Air de cour
L’amour désarme ceux qui ont des charmes,
L’amour désarme, cédons luy tous.
Nostre peinne serait veinne
De vouloir résister à ses coups.
Quelque chesne qu’un amant prenne,
La liberté n’a rien qui soit si doux.
Cet air est une variation sur la seconde partie du Menuet de Flore tiré de Psyché, comédie-ballet présentée dans le précédent article. Le premier vers inverse la proposition : dans le texte de Molière l’amour charme ceux qu’il désarme quand ici il désarme ceux qui font usages de leurs charmes. Variation phonologique par inversion charme/désarme confondus à l’oreille ou réelle volonté de changer le sens de ce vers, je n’ai pas trouvé trace de publication de cette version collationnée par le curé de Courbillac.
Lors de la représentation donnée devant le roi en janvier 1671, le rôle de Flore pour qui ce menuet a été écrit est tenu par Mademoiselle Hilaire1. Hilaire Dupuis de son vrai nom est chanteuse ordinaire de la chambre du roi depuis une vingtaine d’années et l’une des grandes cantatrices du temps. Fille du maître cabaretier Michel Dupuis installé dans le faubourg Saint-Germain où il accueille musiciens et chanteurs dans son établissement, elle étudie le chant avec Pierre de Nyert et Michel Lambert, son beau-frère, avant d’entrer au service de la Grande Mademoiselle, en 1651. A compter de cette date, elle interprète régulièrement, aux côtés de ses consoeurs Anne de La Barre et l’Italienne Anna Bergerotti, les grands rôles chantés des ballets du roi et notamment celui de l’Aurore dans les Plaisirs de l’île enchantée. Son timbre de soprano était si clair qu’elle était surnommée le cristal humain1.
Elle vécut quelques temps à Puteaux dans une maison achetée conjointement avec son beau-frère et son neveu par alliance, le compositeur Lully, et où elle se produisait, accompagnée par Michel Lambert au théorbe dans des compositions de celui-ci.
Solus Gallus Cantat. Il n’y a que le François qui chante. Je ne veux pas estre injurieux à toutes les autres Nations, en soûtenant ce qu’un Autheur a bien voulu avancer. Hispanus flet, dolet Italus, Germanus boat, Flander ululat, solus Gallus cantat. Je luy laisse toutes ces belles distinctions, & me contente d’appuyer mon sentiment de l’autorité de Luigi, qui ne pouvoit soufrir que les Italiens chantassent les Airs, apres les avoir oüy chanter à Mr de Nyere, à Mademoiselle Hilaire, & à la petite Varenne.

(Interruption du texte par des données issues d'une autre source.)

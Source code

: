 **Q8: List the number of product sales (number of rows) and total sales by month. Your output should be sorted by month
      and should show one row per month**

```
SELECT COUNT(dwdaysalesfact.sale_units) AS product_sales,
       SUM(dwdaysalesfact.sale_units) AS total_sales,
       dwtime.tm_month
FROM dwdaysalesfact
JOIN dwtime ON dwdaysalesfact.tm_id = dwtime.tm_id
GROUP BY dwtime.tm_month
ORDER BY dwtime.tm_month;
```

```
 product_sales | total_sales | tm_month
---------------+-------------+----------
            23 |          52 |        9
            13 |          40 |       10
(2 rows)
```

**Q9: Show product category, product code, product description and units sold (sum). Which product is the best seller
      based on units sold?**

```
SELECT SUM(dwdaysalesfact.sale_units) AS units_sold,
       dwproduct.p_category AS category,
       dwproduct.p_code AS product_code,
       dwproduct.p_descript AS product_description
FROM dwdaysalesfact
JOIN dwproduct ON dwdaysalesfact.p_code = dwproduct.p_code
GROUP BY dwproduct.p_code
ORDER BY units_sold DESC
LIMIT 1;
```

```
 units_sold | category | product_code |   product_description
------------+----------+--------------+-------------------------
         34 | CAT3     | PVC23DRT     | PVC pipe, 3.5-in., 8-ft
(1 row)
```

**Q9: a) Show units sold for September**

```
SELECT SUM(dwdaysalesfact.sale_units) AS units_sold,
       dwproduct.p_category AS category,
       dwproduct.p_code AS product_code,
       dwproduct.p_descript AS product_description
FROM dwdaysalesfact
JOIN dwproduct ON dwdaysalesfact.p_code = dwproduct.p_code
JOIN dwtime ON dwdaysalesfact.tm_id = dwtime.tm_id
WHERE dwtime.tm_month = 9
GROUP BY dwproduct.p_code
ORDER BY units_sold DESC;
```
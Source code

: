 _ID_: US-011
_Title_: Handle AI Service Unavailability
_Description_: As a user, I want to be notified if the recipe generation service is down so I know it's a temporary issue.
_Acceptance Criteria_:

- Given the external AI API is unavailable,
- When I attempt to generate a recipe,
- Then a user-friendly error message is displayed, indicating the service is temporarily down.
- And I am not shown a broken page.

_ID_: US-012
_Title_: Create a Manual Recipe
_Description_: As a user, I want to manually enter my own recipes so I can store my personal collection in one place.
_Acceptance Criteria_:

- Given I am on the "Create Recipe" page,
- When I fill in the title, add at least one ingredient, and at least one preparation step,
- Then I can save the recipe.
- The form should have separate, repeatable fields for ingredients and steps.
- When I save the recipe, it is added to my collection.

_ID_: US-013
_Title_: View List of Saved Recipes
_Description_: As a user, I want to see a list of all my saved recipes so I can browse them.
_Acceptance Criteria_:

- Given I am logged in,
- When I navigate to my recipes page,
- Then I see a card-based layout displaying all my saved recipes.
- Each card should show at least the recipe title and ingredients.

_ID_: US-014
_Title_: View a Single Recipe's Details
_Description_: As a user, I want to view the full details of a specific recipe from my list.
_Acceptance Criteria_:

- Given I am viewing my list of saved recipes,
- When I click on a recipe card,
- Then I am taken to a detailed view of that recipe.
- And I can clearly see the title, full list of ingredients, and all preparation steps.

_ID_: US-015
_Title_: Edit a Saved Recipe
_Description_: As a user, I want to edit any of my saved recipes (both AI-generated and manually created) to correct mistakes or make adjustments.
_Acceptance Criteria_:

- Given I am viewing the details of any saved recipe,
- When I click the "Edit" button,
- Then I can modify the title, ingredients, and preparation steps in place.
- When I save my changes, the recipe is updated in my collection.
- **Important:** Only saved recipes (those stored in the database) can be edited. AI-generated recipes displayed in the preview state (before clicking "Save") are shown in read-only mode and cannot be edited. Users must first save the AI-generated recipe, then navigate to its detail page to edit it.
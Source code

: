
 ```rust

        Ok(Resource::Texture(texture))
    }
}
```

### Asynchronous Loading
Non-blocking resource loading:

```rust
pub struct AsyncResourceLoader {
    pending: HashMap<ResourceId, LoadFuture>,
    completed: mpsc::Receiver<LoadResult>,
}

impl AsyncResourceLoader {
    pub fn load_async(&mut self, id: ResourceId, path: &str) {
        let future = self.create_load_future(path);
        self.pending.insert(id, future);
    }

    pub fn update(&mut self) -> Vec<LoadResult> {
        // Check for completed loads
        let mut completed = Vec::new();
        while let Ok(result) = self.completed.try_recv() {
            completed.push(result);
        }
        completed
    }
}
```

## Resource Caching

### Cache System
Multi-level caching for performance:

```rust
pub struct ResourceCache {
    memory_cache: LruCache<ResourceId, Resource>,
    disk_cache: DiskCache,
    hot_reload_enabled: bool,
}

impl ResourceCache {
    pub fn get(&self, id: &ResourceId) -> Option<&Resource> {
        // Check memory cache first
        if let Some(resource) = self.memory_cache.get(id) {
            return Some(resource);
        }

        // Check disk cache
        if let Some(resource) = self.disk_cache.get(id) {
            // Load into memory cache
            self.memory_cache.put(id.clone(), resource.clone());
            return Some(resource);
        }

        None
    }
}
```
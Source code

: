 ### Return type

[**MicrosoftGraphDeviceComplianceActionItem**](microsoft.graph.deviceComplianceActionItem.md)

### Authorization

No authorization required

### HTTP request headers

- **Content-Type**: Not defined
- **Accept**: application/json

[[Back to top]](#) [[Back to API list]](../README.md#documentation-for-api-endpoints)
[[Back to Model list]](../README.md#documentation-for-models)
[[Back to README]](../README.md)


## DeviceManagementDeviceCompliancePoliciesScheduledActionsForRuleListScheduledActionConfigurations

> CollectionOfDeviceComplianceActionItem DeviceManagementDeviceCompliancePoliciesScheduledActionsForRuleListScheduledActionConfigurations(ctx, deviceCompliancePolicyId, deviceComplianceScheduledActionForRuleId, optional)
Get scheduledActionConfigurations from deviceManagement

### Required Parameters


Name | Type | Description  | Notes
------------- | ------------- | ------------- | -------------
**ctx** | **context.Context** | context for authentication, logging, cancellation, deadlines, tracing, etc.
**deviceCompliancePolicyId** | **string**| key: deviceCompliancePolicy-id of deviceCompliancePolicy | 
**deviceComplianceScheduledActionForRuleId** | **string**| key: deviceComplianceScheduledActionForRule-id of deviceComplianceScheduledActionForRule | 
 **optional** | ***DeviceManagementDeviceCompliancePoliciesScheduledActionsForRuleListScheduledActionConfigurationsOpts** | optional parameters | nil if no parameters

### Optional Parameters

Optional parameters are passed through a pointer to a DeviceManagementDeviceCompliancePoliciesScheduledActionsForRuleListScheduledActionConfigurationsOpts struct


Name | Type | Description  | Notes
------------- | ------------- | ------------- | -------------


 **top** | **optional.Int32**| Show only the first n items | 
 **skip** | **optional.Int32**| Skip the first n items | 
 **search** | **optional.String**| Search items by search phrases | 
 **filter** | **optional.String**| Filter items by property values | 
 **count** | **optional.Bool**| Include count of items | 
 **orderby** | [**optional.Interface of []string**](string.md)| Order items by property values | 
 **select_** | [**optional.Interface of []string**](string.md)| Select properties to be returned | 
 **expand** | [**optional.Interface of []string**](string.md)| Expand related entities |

Discours de Monsieur de S. Evremont, sur les Opéra François & Italiens. A Mr de Boukinkan.
Mercure Galant, février 1683 [tome 2], p. 70-104.
Interprétation donnée en janvier 2018 par l’Orchestre Baroque des Conservatoires de la ville de Paris et d’Ile de France, sous la direction de Stéphane Fuget, mise en scène de Manuel Weber, gestuelle et prononciation restituée par Lisandro Nesis, chorégraphie de Sabine Ricou, soprano Sylvie Bedouelle.
1 Elle reçoit d’ailleurs pour couvrir les frais de costume liés à ce rôle la somme de 900 livres. S. Bougenot, « Psyché au théâtre des Tuileries, état officiel de la dépense faite pour représenter Psyché devant Louis XIV, en 1671 » dans Bulletin historique et philologique du Comité des travaux historiques et scientifiques, 1891, p.77.
2 Elle meurt en 1709 en la maison des Nouvelles catholiques, rue Sainte Anne à Paris selon Auguste Jal, ce qui laisserait supposer qu’elle était protestante convertie. L’institution des Nouvelles catholiques fondée par le père Hyacinthe avait pour mission de réunir et de soutenir les protestantes converties. Celles sans fortune étaient reçues gratuitement, les autres payaient une modeste pension. L’œuvre était soutenue par Louis XIV par un don de 10 000 livres par an.
Illustration : Le Triomphe de Flore par Antoine François Callet, vers 1780. Musée du Louvre.